AP: Trump's options on North Korea going from bad to worse [View all]

Trump's administration began by boasting that the Obama ear strategy of "strategic patience" was over and proudly announcing that a military options "were on the table." Then, as North Korea responded with missile tests, Trump himself escalated by announcing that North Korea "will be met with fire and fury like the world has never seen." All the while, the Trump administration has isolated itself regionally by pulling out of TPP and threatening China and South Korea.

Personally, if the U.S. wished to confront North Korea, they should have stuck with TPP, not alienate countries in the region, and not ratchet up the rhetoric with North Korea. Quite frankly, I am sure that North Korea has a dossier on Trump, and they know that he has a long history of making a lot of threats that he does not follow through. Unfortunately, Trump has already backed himself into numerous corners, thus North Korea is now just pressing the advantage to humiliate him, which might just prove enough to cause Trump to do something impulsive.

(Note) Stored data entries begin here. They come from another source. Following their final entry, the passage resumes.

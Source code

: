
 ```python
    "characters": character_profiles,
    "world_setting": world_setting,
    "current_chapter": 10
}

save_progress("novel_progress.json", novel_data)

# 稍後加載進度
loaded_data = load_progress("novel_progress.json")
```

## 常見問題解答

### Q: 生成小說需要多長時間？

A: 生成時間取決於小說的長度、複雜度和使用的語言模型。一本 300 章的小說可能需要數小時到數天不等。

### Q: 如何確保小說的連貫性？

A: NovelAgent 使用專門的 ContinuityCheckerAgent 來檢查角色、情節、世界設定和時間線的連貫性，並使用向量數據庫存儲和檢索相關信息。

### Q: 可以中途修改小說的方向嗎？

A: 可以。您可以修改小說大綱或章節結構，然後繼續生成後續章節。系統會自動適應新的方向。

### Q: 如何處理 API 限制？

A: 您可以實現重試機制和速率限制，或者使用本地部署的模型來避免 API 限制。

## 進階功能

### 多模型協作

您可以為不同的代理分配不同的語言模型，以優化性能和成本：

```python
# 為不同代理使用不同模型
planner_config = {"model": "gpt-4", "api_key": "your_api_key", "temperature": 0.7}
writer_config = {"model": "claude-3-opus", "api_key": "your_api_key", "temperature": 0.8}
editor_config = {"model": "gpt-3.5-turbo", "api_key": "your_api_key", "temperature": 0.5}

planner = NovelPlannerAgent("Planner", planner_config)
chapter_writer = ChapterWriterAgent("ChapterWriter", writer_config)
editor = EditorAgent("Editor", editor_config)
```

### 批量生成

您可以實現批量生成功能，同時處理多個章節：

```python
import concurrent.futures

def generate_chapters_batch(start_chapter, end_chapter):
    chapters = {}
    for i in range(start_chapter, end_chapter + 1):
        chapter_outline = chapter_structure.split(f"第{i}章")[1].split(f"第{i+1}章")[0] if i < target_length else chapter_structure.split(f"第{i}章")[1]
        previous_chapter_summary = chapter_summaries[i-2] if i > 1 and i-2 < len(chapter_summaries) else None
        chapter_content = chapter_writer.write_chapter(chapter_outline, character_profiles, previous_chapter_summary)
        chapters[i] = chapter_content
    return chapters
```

http://www.msn.com/en-us/news/politics/trumps-options-on-north-korea-going-from-bad-to-worse/ar-AArhpzk?li=BBnb7Kz

WASHINGTON — Sanctions on North Korea have been tried, and failed. Serious negotiations seem like a pipedream. And any military strike would almost surely bring mass devastation and horrific civilian casualties.

The Trump administration's options are going from bad to worse as Kim Jong Un's military marches ever closer to being able to strike the U.S. mainland with nuclear weapons. Just as President Donald Trump seeks to show global resolve after the North's most powerful nuclear test, his leverage is limited even further by new tensions he's stoked with South Korea, plus continued opposition from China and Russia.

With South Korea, the country most directly threatened, Trump has taken the unusual step of highlighting disagreements between the U.S. and its treaty ally, including by floating the possibility he could pull out of a trade deal with South Korea to protest trade imbalances. He also suggested on Twitter the two countries lacked unanimity on North Korea, faulting new South Korean President Moon Jae-in, who has been more conciliatory to the North, for his government's "talk of appeasement."

It's an inopportune time for grievances to be aired, and on Monday the two leaders sought to show they were confronting North Korea together — and with might. The White House said that in a phone call with Moon, Trump gave approval "in principle" to lifting restrictions on South Korean missile payloads and to approving "many billions" in weapons sales to South Korea. Though no details were released, the idea was to show the countries were collaborating to bolster defenses against Kim's government.